This script has the following objectives:  
- Reading the data-prod-270222.datascience.counting_baseline_raw table  
- Computing the features on the dataset to classify the rows as IN or OUT  
- Saving the table

The principal aim is to filter out the associated devices and use that as a baseline to add on afterward...

In [7]:
import pandas as pd
import numpy as np
from itertools import chain

#saving bigtable
import pandas_gbq
from datalab.context import Context
import datalab.storage as storage
import datalab.bigquery as bq
from pandas import DataFrame
import time
from tqdm import tqdm
tqdm.pandas()

In [8]:
#Fonctions for feature computation
def transform_column_feature(udf, df, column_to_compute):
    '''
    Transforming a grouped column using a udf, returns a dataframe column
    '''
    new_column = pd.DataFrame(pd.Series(list(chain.from_iterable(df.groupby('device_mac')[column_to_compute].apply(lambda x: udf(x))))))
    return new_column

def rolling_window_column_feature(udf, df, column_to_compute, window_size, new_col_str):
    '''
    Transforming a grouped column using a udf, returns a dataframe
    '''
    start = time.time()
    new_column = (pd.DataFrame(df.groupby('device_mac')[column_to_compute]
                               .rolling(window_size, min_periods=1)
                               .progress_apply(lambda x: udf(x))
                               .reset_index()[column_to_compute]))
    end = time.time()
    print(f"Computed {new_col_str} in: " + str(end - start))
    return new_column
            
def factorize_column(x):
    return pd.factorize(x)[0]
                                  
def len_unique(x):
    return len(np.unique(x))

In [9]:
%%bigquery df_farmboy_matrix
SELECT *
FROM  data-prod-270222.datascience.counting_baseline_raw
limit 100000

Query complete after 0.00s: 100%|██████████| 2/2 [00:00<00:00, 1096.69query/s]                        
Downloading: 100%|██████████| 7972/7972 [00:00<00:00, 11473.72rows/s]


In [10]:
#sorting values needed for correct rolling computation
df_farmboy_matrix['times'] = df_farmboy_matrix['Timestamp']

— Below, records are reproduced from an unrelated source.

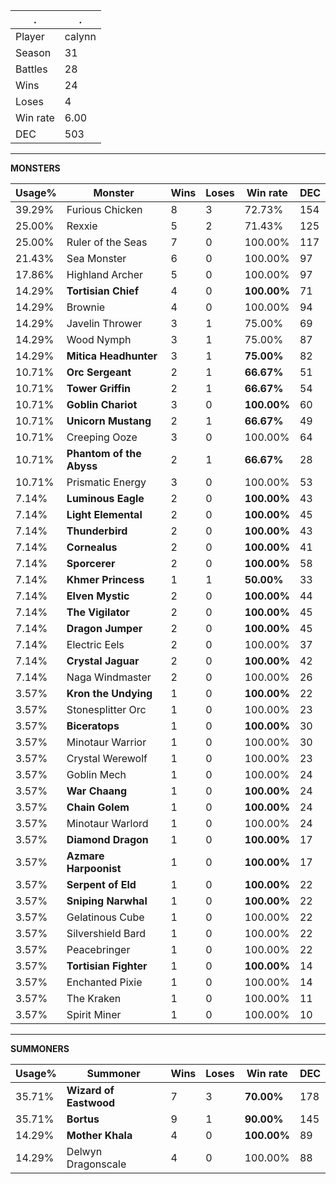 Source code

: .|.
|-|-
Player|calynn
Season|31
Battles|28
Wins|24
Loses|4
Win rate|6.00
DEC|503

---
**MONSTERS**

Usage%|Monster|Wins|Loses|Win rate|DEC|
-|-|-|-|-|-|
39.29%|Furious Chicken|8|3|72.73%|154|
25.00%|Rexxie|5|2|71.43%|125|
25.00%|Ruler of the Seas|7|0|100.00%|117|
21.43%|Sea Monster|6|0|100.00%|97|
17.86%|Highland Archer|5|0|100.00%|97|
14.29%|**Tortisian Chief**|4|0|**100.00%**|71|
14.29%|Brownie|4|0|100.00%|94|
14.29%|Javelin Thrower|3|1|75.00%|69|
14.29%|Wood Nymph|3|1|75.00%|87|
14.29%|**Mitica Headhunter**|3|1|**75.00%**|82|
10.71%|**Orc Sergeant**|2|1|**66.67%**|51|
10.71%|**Tower Griffin**|2|1|**66.67%**|54|
10.71%|**Goblin Chariot**|3|0|**100.00%**|60|
10.71%|**Unicorn Mustang**|2|1|**66.67%**|49|
10.71%|Creeping Ooze|3|0|100.00%|64|
10.71%|**Phantom of the Abyss**|2|1|**66.67%**|28|
10.71%|Prismatic Energy|3|0|100.00%|53|
7.14%|**Luminous Eagle**|2|0|**100.00%**|43|
7.14%|**Light Elemental**|2|0|**100.00%**|45|
7.14%|**Thunderbird**|2|0|**100.00%**|43|
7.14%|**Cornealus**|2|0|**100.00%**|41|
7.14%|**Sporcerer**|2|0|**100.00%**|58|
7.14%|**Khmer Princess**|1|1|**50.00%**|33|
7.14%|**Elven Mystic**|2|0|**100.00%**|44|
7.14%|**The Vigilator**|2|0|**100.00%**|45|
7.14%|**Dragon Jumper**|2|0|**100.00%**|45|
7.14%|Electric Eels|2|0|100.00%|37|
7.14%|**Crystal Jaguar**|2|0|**100.00%**|42|
7.14%|Naga Windmaster|2|0|100.00%|26|
3.57%|**Kron the Undying**|1|0|**100.00%**|22|
3.57%|Stonesplitter Orc|1|0|100.00%|23|
3.57%|**Biceratops**|1|0|**100.00%**|30|
3.57%|Minotaur Warrior|1|0|100.00%|30|
3.57%|Crystal Werewolf|1|0|100.00%|23|
3.57%|Goblin Mech|1|0|100.00%|24|
3.57%|**War Chaang**|1|0|**100.00%**|24|
3.57%|**Chain Golem**|1|0|**100.00%**|24|
3.57%|Minotaur Warlord|1|0|100.00%|24|
3.57%|**Diamond Dragon**|1|0|**100.00%**|17|
3.57%|**Azmare Harpoonist**|1|0|**100.00%**|17|
3.57%|**Serpent of Eld**|1|0|**100.00%**|22|
3.57%|**Sniping Narwhal**|1|0|**100.00%**|22|
3.57%|Gelatinous Cube|1|0|100.00%|22|
3.57%|Silvershield Bard|1|0|100.00%|22|
3.57%|Peacebringer|1|0|100.00%|22|
3.57%|**Tortisian Fighter**|1|0|**100.00%**|14|
3.57%|Enchanted Pixie|1|0|100.00%|14|
3.57%|The Kraken|1|0|100.00%|11|
3.57%|Spirit Miner|1|0|100.00%|10|

---
**SUMMONERS**

Usage%|Summoner|Wins|Loses|Win rate|DEC|
-|-|-|-|-|-|
35.71%|**Wizard of Eastwood**|7|3|**70.00%**|178|
35.71%|**Bortus**|9|1|**90.00%**|145|
14.29%|**Mother Khala**|4|0|**100.00%**|89|
14.29%|Delwyn Dragonscale|4|0|100.00%|88|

central_mean = df_farmboy_matrix[df_farmboy_matrix['signal_strength']<-20]['signal_strength'].median()
df_farmboy_matrix['signal_strength'] = df_farmboy_matrix['signal_strength'] - (central_mean)

df_farmboy_matrix.sort_values(['device_mac','Timestamp'], inplace = True)
df_farmboy_matrix.reset_index(inplace=True)

In [11]:
df_farmboy_matrix['times_count_5w'] = transform_column_feature(factorize_column, df_farmboy_matrix, 'times')
df_farmboy_matrix['times_count_5w'] = rolling_window_column_feature(len_unique, df_farmboy_matrix, 'times_count_5w', 5, 'times_count_5w')
df_farmboy_matrix['len_signal_strength'] = rolling_window_column_feature(len, df_farmboy_matrix, 'signal_strength', 1000, 'len_signal_strength')
df_farmboy_matrix['max_signal_strength'] = rolling_window_column_feature(max, df_farmboy_matrix, 'signal_strength', 10, 'max_signal_strength')

7972it [00:00, 19707.96it/s]


Computed times_count_5w in: 0.4100503921508789


7972it [00:00, 38631.63it/s]


Computed len_signal_strength in: 0.2119457721710205


7972it [00:00, 35269.45it/s]

Computed max_signal_strength in: 0.23171567916870117





In [12]:
start = time.time()
df_farmboy_matrix[['device_mac','Timestamp','times_count_5w','signal_strength','len_signal_strength','max_signal_strength']].to_gbq('data-prod-270222.datascience.counting_baseline_matrix', 
                 'data-prod-270222',
                 chunksize=10000, 
                 if_exists='replace'
                 )
end = time.time()
print("time alternative 1 " + str(end - start))

100%|██████████| 1/1 [00:00<00:00, 10082.46it/s]

time alternative 1 3.3416666984558105